Non a caso, in mancanza di spunti più attuali, il sottoscritto si diverte ancora a veder riesumata la feccia dell’annata passata.
Lo ha fatto, ad esempio, Alba Parietti in una delle ultime puntate di 12° round, ammettendo che il suo Wild West era brutto e che “non si può rendere come una Ferrari se ti danno una 500″.
Guardate, invece, come ne parlava entusiasta in occasione del lancio:
“Quello che a me interessa è che questi ragazzi sono stati scelti non tanto per il loro aspetto più o meno “glamour”, quanto per le storie di vita che si portano dietro, tutte, secondo me, straordinarie”.
Ecco invece come ne prendeva le distanze all’indomani del flop.
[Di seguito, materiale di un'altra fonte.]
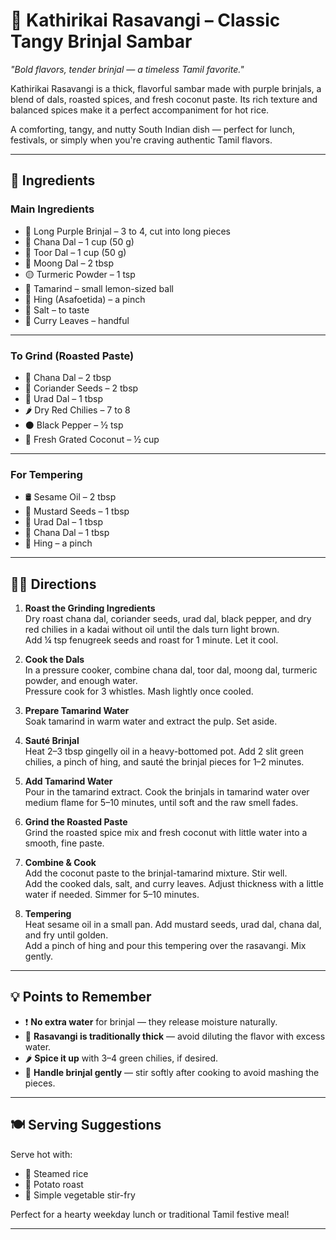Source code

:# 🍆 Kathirikai Rasavangi – Classic Tangy Brinjal Sambar

*"Bold flavors, tender brinjal — a timeless Tamil favorite."*

Kathirikai Rasavangi is a thick, flavorful sambar made with purple brinjals, a blend of dals, roasted spices, and fresh coconut paste. Its rich texture and balanced spices make it a perfect accompaniment for hot rice.

A comforting, tangy, and nutty South Indian dish — perfect for lunch, festivals, or simply when you're craving authentic Tamil flavors.

---

## 📝 Ingredients

### Main Ingredients
- 🍆 Long Purple Brinjal – 3 to 4, cut into long pieces  
- 🌾 Chana Dal – 1 cup (50 g)  
- 🌾 Toor Dal – 1 cup (50 g)  
- 🌾 Moong Dal – 2 tbsp  
- 🟡 Turmeric Powder – 1 tsp  
- 🍋 Tamarind – small lemon-sized ball  
- 🔸 Hing (Asafoetida) – a pinch  
- 🧂 Salt – to taste  
- 🌿 Curry Leaves – handful  

---

### To Grind (Roasted Paste)
- 🌾 Chana Dal – 2 tbsp  
- 🌿 Coriander Seeds – 2 tbsp  
- 🌾 Urad Dal – 1 tbsp  
- 🌶️ Dry Red Chilies – 7 to 8  
- ⚫ Black Pepper – ½ tsp  
- 🥥 Fresh Grated Coconut – ½ cup  

---

### For Tempering
- 🛢️ Sesame Oil – 2 tbsp  
- 🌱 Mustard Seeds – 1 tbsp  
- 🌾 Urad Dal – 1 tbsp  
- 🌾 Chana Dal – 1 tbsp  
- 🔸 Hing – a pinch  

---

## 👩‍🍳 Directions

1. **Roast the Grinding Ingredients**  
   Dry roast chana dal, coriander seeds, urad dal, black pepper, and dry red chilies in a kadai without oil until the dals turn light brown.  
   Add ¼ tsp fenugreek seeds and roast for 1 minute. Let it cool.

2. **Cook the Dals**  
   In a pressure cooker, combine chana dal, toor dal, moong dal, turmeric powder, and enough water.  
   Pressure cook for 3 whistles. Mash lightly once cooled.

3. **Prepare Tamarind Water**  
   Soak tamarind in warm water and extract the pulp. Set aside.

4. **Sauté Brinjal**  
   Heat 2–3 tbsp gingelly oil in a heavy-bottomed pot. Add 2 slit green chilies, a pinch of hing, and sauté the brinjal pieces for 1–2 minutes.

5. **Add Tamarind Water**  
   Pour in the tamarind extract. Cook the brinjals in tamarind water over medium flame for 5–10 minutes, until soft and the raw smell fades.

6. **Grind the Roasted Paste**  
   Grind the roasted spice mix and fresh coconut with little water into a smooth, fine paste.

7. **Combine & Cook**  
   Add the coconut paste to the brinjal-tamarind mixture. Stir well.  
   Add the cooked dals, salt, and curry leaves. Adjust thickness with a little water if needed. Simmer for 5–10 minutes.

8. **Tempering**  
   Heat sesame oil in a small pan. Add mustard seeds, urad dal, chana dal, and fry until golden.  
   Add a pinch of hing and pour this tempering over the rasavangi. Mix gently.

---

## 💡 Points to Remember

- ❗ **No extra water** for brinjal — they release moisture naturally.  
- 🥄 **Rasavangi is traditionally thick** — avoid diluting the flavor with excess water.  
- 🌶️ **Spice it up** with 3–4 green chilies, if desired.  
- 🍆 **Handle brinjal gently** — stir softly after cooking to avoid mashing the pieces.

---

## 🍽️ Serving Suggestions

Serve hot with:
- 🍚 Steamed rice  
- 🥔 Potato roast  
- 🥦 Simple vegetable stir-fry  

Perfect for a hearty weekday lunch or traditional Tamil festive meal!

---
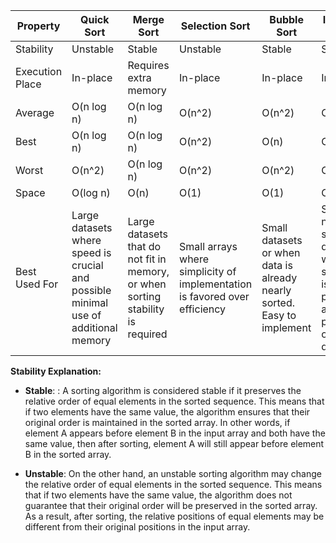 | Property          | Quick Sort | Merge Sort          | Selection Sort    | Bubble Sort       | Insertion Sort    |
|-------------------|------------|---------------------|-------------------|-------------------|-------------------|
| Stability         | Unstable   | Stable              | Unstable          | Stable            | Stable            |
| Execution Place   | In-place   | Requires extra memory | In-place         | In-place          | In-place          |
| Average           | O(n log n) | O(n log n)          | O(n^2)            | O(n^2)            | O(n^2)            |
| Best              | O(n log n) | O(n log n)          | O(n^2)            | O(n)              | O(n)              |
| Worst             | O(n^2)     | O(n log n)          | O(n^2)            | O(n^2)            | O(n^2)              |
| Space             | O(log n)   | O(n)                | O(1)              | O(1)              | O(1)              |
| Best Used For     | Large datasets where speed is crucial and possible minimal use of additional memory | Large datasets that do not fit in memory, or when sorting stability is required | Small arrays where simplicity of implementation is favored over efficiency | Small datasets or when data is already nearly sorted. Easy to implement | Small or nearly sorted datasets, where simplicity is preferred, and for partially ordered data |


**Stability Explanation:**

- **Stable**: : A sorting algorithm is considered stable if it preserves the relative order of equal elements in the sorted sequence. This means that if two elements have the same value, the algorithm ensures that their original order is maintained in the sorted array. In other words, if element A appears before element B in the input array and both have the same value, then after sorting, element A will still appear before element B in the sorted array.
  
- **Unstable**: On the other hand, an unstable sorting algorithm may change the relative order of equal elements in the sorted sequence. This means that if two elements have the same value, the algorithm does not guarantee that their original order will be preserved in the sorted array. As a result, after sorting, the relative positions of equal elements may be different from their original positions in the input array.
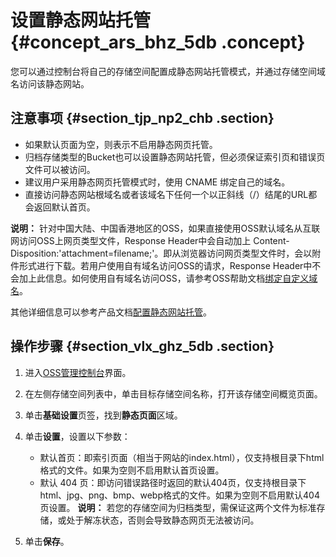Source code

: # 设置静态网站托管 {#concept_ars_bhz_5db .concept}

您可以通过控制台将自己的存储空间配置成静态网站托管模式，并通过存储空间域名访问该静态网站。

## 注意事项 {#section_tjp_np2_chb .section}

-   如果默认页面为空，则表示不启用静态网页托管。
-   归档存储类型的Bucket也可以设置静态网站托管，但必须保证索引页和错误页文件可以被访问。
-   建议用户采用静态网页托管模式时，使用 CNAME 绑定自己的域名。
-   直接访问静态网站根域名或者该域名下任何一个以正斜线（/）结尾的URL都会返回默认首页。

**说明：** 针对中国大陆、中国香港地区的OSS，如果直接使用OSS默认域名从互联网访问OSS上网页类型文件，Response Header中会自动加上 Content-Disposition:'attachment=filename;'。即从浏览器访问网页类型文件时，会以附件形式进行下载。若用户使用自有域名访问OSS的请求，Response Header中不会加上此信息。如何使用自有域名访问OSS，请参考OSS帮助文档[绑定自定义域名](../../../../intl.zh-CN/开发指南/存储空间（Bucket）/绑定自定义域名.md#)。

其他详细信息可以参考产品文档[配置静态网站托管](../../../../intl.zh-CN/开发指南/静态网站托管/配置静态网站托管.md#)。

## 操作步骤 {#section_vlx_ghz_5db .section}

1.  进入[OSS管理控制台](https://oss.console.aliyun.com/)界面。
2.  在左侧存储空间列表中，单击目标存储空间名称，打开该存储空间概览页面。
3.  单击**基础设置**页签，找到**静态页面**区域。
4.  单击**设置**，设置以下参数：

    -   默认首页：即索引页面（相当于网站的index.html），仅支持根目录下html格式的文件。如果为空则不启用默认首页设置。
    -   默认 404 页：即访问错误路径时返回的默认404页，仅支持根目录下html、jpg、png、bmp、webp格式的文件。如果为空则不启用默认404页设置。
    **说明：** 若您的存储空间为归档类型，需保证这两个文件为标准存储，或处于解冻状态，否则会导致静态网页无法被访问。

5.  单击**保存**。

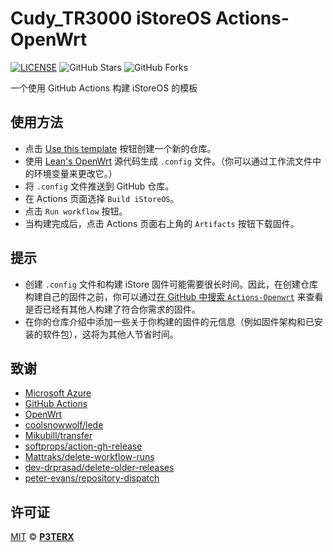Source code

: # Cudy_TR3000 iStoreOS Actions-OpenWrt

[![LICENSE](https://img.shields.io/github/license/mashape/apistatus.svg?style=flat-square&label=LICENSE)](https://github.com/P3TERX/Actions-OpenWrt/blob/master/LICENSE)
![GitHub Stars](https://img.shields.io/github/stars/P3TERX/Actions-OpenWrt.svg?style=flat-square&label=Stars&logo=github)
![GitHub Forks](https://img.shields.io/github/forks/P3TERX/Actions-OpenWrt.svg?style=flat-square&label=Forks&logo=github)

一个使用 GitHub Actions 构建 iStoreOS 的模板

## 使用方法

- 点击 [Use this template](https://github.com/P3TERX/Actions-OpenWrt/generate) 按钮创建一个新的仓库。
- 使用 [Lean's OpenWrt](https://github.com/coolsnowwolf/lede) 源代码生成 `.config` 文件。（你可以通过工作流文件中的环境变量来更改它。）
- 将 `.config` 文件推送到 GitHub 仓库。
- 在 Actions 页面选择 `Build iStoreOS`。
- 点击 `Run workflow` 按钮。
- 当构建完成后，点击 Actions 页面右上角的 `Artifacts` 按钮下载固件。

## 提示

- 创建 `.config` 文件和构建 iStore 固件可能需要很长时间。因此，在创建仓库构建自己的固件之前，你可以通过[在 GitHub 中搜索 `Actions-Openwrt`](https://github.com/search?q=Actions-openwrt) 来查看是否已经有其他人构建了符合你需求的固件。
- 在你的仓库介绍中添加一些关于你构建的固件的元信息（例如固件架构和已安装的软件包），这将为其他人节省时间。

## 致谢

- [Microsoft Azure](https://azure.microsoft.com)
- [GitHub Actions](https://github.com/features/actions)
- [OpenWrt](https://github.com/openwrt/openwrt)
- [coolsnowwolf/lede](https://github.com/coolsnowwolf/lede)
- [Mikubill/transfer](https://github.com/Mikubill/transfer)
- [softprops/action-gh-release](https://github.com/softprops/action-gh-release)
- [Mattraks/delete-workflow-runs](https://github.com/Mattraks/delete-workflow-runs)
- [dev-drprasad/delete-older-releases](https://github.com/dev-drprasad/delete-older-releases)
- [peter-evans/repository-dispatch](https://github.com/peter-evans/repository-dispatch)

## 许可证

[MIT](https://github.com/P3TERX/Actions-OpenWrt/blob/main/LICENSE) © [**P3TERX**](https://p3terx.com)
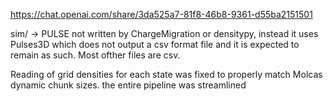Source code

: https://chat.openai.com/share/3da525a7-81f8-46b8-9361-d55ba2151501

sim/ -> PULSE not written by ChargeMigration or densitypy, instead it uses Pulses3D which does not output a csv format
file and it is expected to remain as such. Most ofther files are csv.

Reading of grid densities for each state was fixed to properly match Molcas dynamic chunk sizes. the entire pipeline was
streamlined  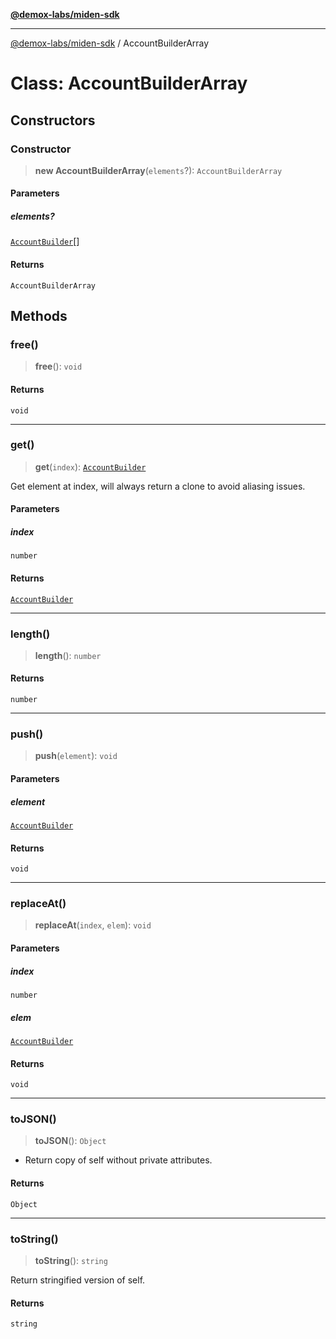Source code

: [**@demox-labs/miden-sdk**](../README.md)

***

[@demox-labs/miden-sdk](../README.md) / AccountBuilderArray

# Class: AccountBuilderArray

## Constructors

### Constructor

> **new AccountBuilderArray**(`elements`?): `AccountBuilderArray`

#### Parameters

##### elements?

[`AccountBuilder`](AccountBuilder.md)[]

#### Returns

`AccountBuilderArray`

## Methods

### free()

> **free**(): `void`

#### Returns

`void`

***

### get()

> **get**(`index`): [`AccountBuilder`](AccountBuilder.md)

Get element at index, will always return a clone to avoid aliasing issues.

#### Parameters

##### index

`number`

#### Returns

[`AccountBuilder`](AccountBuilder.md)

***

### length()

> **length**(): `number`

#### Returns

`number`

***

### push()

> **push**(`element`): `void`

#### Parameters

##### element

[`AccountBuilder`](AccountBuilder.md)

#### Returns

`void`

***

### replaceAt()

> **replaceAt**(`index`, `elem`): `void`

#### Parameters

##### index

`number`

##### elem

[`AccountBuilder`](AccountBuilder.md)

#### Returns

`void`

***

### toJSON()

> **toJSON**(): `Object`

* Return copy of self without private attributes.

#### Returns

`Object`

***

### toString()

> **toString**(): `string`

Return stringified version of self.

#### Returns

`string`
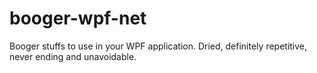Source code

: # booger-wpf-net
Booger stuffs to use in your WPF application. Dried, definitely repetitive, never ending and unavoidable.
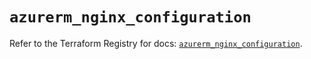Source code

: # `azurerm_nginx_configuration`

Refer to the Terraform Registry for docs: [`azurerm_nginx_configuration`](https://registry.terraform.io/providers/hashicorp/azurerm/4.48.0/docs/resources/nginx_configuration).
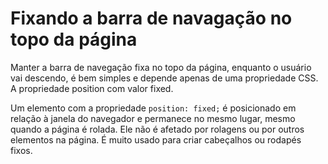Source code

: # Fixando a barra de navagação no topo da página

Manter a barra de navegação fixa no topo da página, enquanto o usuário vai descendo, é bem simples e depende apenas de uma propriedade CSS. A propriedade position com valor fixed.

Um elemento com a propriedade `position: fixed;` é posicionado em relação à janela do navegador e permanece no mesmo lugar, mesmo quando a página é rolada. Ele não é afetado por rolagens ou por outros elementos na página. É muito usado para criar cabeçalhos ou rodapés fixos.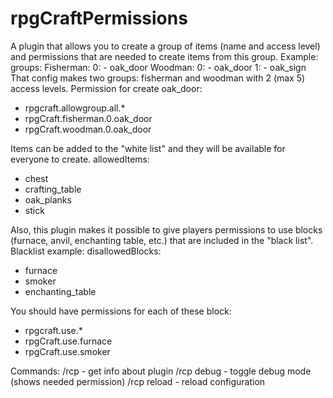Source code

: # rpgCraftPermissions
A plugin that allows you to create a group of items (name and access level) and permissions that are needed to create items from this group. Example:
groups: 
  Fisherman: 
    0: 
      - oak_door
  Woodman: 
    0: 
      - oak_door
    1: 
      - oak_sign
That config makes two groups: fisherman and woodman with 2 (max 5) access levels. Permission for create oak_door:
   - rpgcraft.allowgroup.all.*
   - rpgCraft.fisherman.0.oak_door
   - rpgCraft.woodman.0.oak_door
   
Items can be added to the "white list" and they will be available for everyone to create.
allowedItems: 
  - chest
  - crafting_table
  - oak_planks
  - stick

Also, this plugin makes it possible to give players permissions to use blocks (furnace, anvil, enchanting table, etc.) that are included in the "black list".
Blacklist example:
disallowedBlocks:
  - furnace
  - smoker
  - enchanting_table

You should have permissions for each of these block:
   - rpgcraft.use.*
   - rpgCraft.use.furnace
   - rpgCraft.use.smoker
   
Commands:
/rcp - get info about plugin
/rcp debug - toggle debug mode (shows needed permission)
/rcp reload - reload configuration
Fate bene attenzione, il tono è già più scettico ma ancora ugualmente fiducioso nelle sue potenzialità inespresse:
“Noi abbiamo pagato questo momento schizofrenico della programmazione televisiva, dove tutti sono contro tutti, e anche una indubbia crisi del genere reality. L’Isola dei famosi era partita con meno telespettatori al seguito, ma può contare sullo straordinario successo delle edizioni precedenti e su una “miracolosa” controprogrammazione. Beati loro. Mah, forse è anche un problema di budget: il nostro era molto basso”.
E ora, invece, bando agli alibi. La Parietti è tornata sul luogo del delitto giudicandolo obiettivamente efferato e disconoscendolo dal proprio curriculum (perché lei funziona solo a Grimilde, vero Massy?).
Stessa ipocrita sorte è toccata a Fabio Canino, che prima ha creduto fortemente nel suo Votantonio, al punto da smentire il plagio di un’idea di Paolo Bonolis, poi si è dichiarato lusingato di essere finito nel paginone spettacoli con pezzi grossi come Funari e la Ventura, infine, nella prima puntata di Very Victoria, ha finalmente messo le carte in tavola…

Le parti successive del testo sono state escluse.